▶ **Stored records**:
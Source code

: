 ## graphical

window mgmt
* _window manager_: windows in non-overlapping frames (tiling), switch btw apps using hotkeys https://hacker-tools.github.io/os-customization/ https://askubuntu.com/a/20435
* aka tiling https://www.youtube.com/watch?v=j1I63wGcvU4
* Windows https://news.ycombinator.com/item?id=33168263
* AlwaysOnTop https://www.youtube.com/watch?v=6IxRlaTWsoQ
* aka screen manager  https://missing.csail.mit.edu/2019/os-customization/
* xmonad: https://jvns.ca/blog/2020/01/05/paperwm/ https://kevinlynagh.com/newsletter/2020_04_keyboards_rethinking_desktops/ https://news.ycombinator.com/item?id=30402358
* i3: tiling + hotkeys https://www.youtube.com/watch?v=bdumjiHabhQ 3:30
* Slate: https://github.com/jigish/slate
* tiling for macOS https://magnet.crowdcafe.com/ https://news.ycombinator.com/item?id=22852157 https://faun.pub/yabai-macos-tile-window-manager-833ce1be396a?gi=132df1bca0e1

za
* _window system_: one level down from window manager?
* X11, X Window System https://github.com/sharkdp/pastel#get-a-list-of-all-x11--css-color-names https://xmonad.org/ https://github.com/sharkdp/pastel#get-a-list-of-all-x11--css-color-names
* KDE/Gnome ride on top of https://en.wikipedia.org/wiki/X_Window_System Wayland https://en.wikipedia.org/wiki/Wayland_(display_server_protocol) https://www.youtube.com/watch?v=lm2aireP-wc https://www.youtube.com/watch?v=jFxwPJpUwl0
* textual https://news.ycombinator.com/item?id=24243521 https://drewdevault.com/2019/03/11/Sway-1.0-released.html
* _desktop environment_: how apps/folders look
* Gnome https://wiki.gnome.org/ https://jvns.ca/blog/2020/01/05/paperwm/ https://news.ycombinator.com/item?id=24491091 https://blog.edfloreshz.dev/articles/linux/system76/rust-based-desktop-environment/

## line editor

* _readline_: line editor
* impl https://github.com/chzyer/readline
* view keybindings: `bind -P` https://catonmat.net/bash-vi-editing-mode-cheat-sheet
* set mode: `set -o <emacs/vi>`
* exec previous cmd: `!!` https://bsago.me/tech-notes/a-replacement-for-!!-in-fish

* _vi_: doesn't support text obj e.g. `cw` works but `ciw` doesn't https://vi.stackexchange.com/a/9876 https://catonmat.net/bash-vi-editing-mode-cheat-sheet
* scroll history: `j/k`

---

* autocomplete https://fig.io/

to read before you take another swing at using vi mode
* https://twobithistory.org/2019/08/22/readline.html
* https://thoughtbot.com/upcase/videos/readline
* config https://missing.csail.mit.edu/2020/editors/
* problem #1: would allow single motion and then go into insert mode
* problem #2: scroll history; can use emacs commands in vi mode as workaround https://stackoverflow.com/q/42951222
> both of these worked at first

▶ **ASSIGNED TASK**: Filter the entries above and copy only the lines that hold "problem".

▶ **REPLY TO THE TASK**:
* problem #1: would allow single motion and then go into insert mode
* problem #2: scroll history; can use emacs commands in vi mode as workaround https://stackoverflow.com/q/42951222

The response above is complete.